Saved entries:

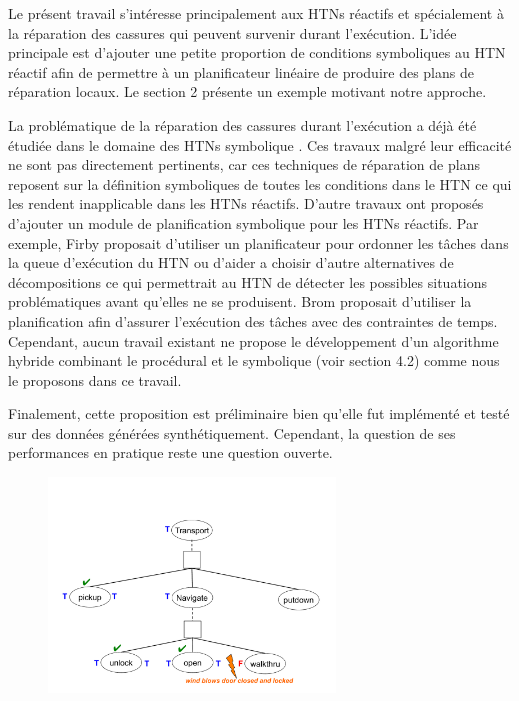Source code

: \documentclass[a4paper,twoside,french]{article}
\begin{document}
				\par Le présent travail s'intéresse principalement aux HTNs réactifs et spécialement à la réparation des cassures qui peuvent survenir durant l'exécution. L'idée principale est d'ajouter une petite proportion de conditions symboliques au HTN réactif  afin de permettre à un planificateur linéaire de produire des plans de réparation locaux. Le section 2 présente un exemple motivant notre approche. 
				\par La problématique de la réparation des cassures durant l'exécution a déjà été étudiée dans le domaine des HTNs symbolique \cite{boella2002replanning,van2005plan,ayan2007hotride,warfield2007adaptation}. Ces travaux malgré leur efficacité ne sont pas directement pertinents,  car ces techniques de réparation de plans reposent sur la définition symboliques de toutes les conditions dans le HTN ce qui les rendent inapplicable dans les HTNs réactifs.  D'autre travaux ont proposés d'ajouter un module de planification symbolique pour les HTNs réactifs. Par exemple, Firby \cite{firby1987investigation} proposait d'utiliser un planificateur pour ordonner les tâches dans la queue d'exécution du HTN ou d'aider a choisir d'autre alternatives de décompositions ce qui permettrait au HTN de  détecter les possibles situations problématiques avant qu'elles ne se produisent. Brom \cite{brom2005hierarchical} proposait d'utiliser la planification afin d'assurer l'exécution des tâches avec des contraintes de temps. Cependant, aucun travail existant ne propose le développement d'un  algorithme hybride combinant le procédural et le symbolique (voir section 4.2) comme nous le proposons dans ce travail.  
				\par Finalement, cette proposition est préliminaire bien qu'elle fut implémenté et testé sur des données générées synthétiquement. Cependant, la question de ses performances en pratique reste une question ouverte. 
				\begin{figure}[t]
					\centerline{\includegraphics[width=3in]{figs/wind}}
					\vskip 8pt
				\end{figure}
	
\end{document}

Exercise
Excluding the pictures, transcribe each entry above word for word.

Exercise answer
Source code

: \documentclass[a4paper,twoside,french]{article}
\begin{document}
				\par Le présent travail s'intéresse principalement aux HTNs réactifs et spécialement à la réparation des cassures qui peuvent survenir durant l'exécution. L'idée principale est d'ajouter une petite proportion de conditions symboliques au HTN réactif  afin de permettre à un planificateur linéaire de produire des plans de réparation locaux. Le section 2 présente un exemple motivant notre approche. 
				\par La problématique de la réparation des cassures durant l'exécution a déjà été étudiée dans le domaine des HTNs symbolique \cite{boella2002replanning,van2005plan,ayan2007hotride,warfield2007adaptation}. Ces travaux malgré leur efficacité ne sont pas directement pertinents,  car ces techniques de réparation de plans reposent sur la définition symboliques de toutes les conditions dans le HTN ce qui les rendent inapplicable dans les HTNs réactifs.  D'autre travaux ont proposés d'ajouter un module de planification symbolique pour les HTNs réactifs. Par exemple, Firby \cite{firby1987investigation} proposait d'utiliser un planificateur pour ordonner les tâches dans la queue d'exécution du HTN ou d'aider a choisir d'autre alternatives de décompositions ce qui permettrait au HTN de  détecter les possibles situations problématiques avant qu'elles ne se produisent. Brom \cite{brom2005hierarchical} proposait d'utiliser la planification afin d'assurer l'exécution des tâches avec des contraintes de temps. Cependant, aucun travail existant ne propose le développement d'un  algorithme hybride combinant le procédural et le symbolique (voir section 4.2) comme nous le proposons dans ce travail.  
				\par Finalement, cette proposition est préliminaire bien qu'elle fut implémenté et testé sur des données générées synthétiquement. Cependant, la question de ses performances en pratique reste une question ouverte. 
				\begin{figure}[t]
					\centerline{\includegraphics[width=3in]{figs/wind}}
					\vskip 8pt
				\end{figure}
	
\end{document}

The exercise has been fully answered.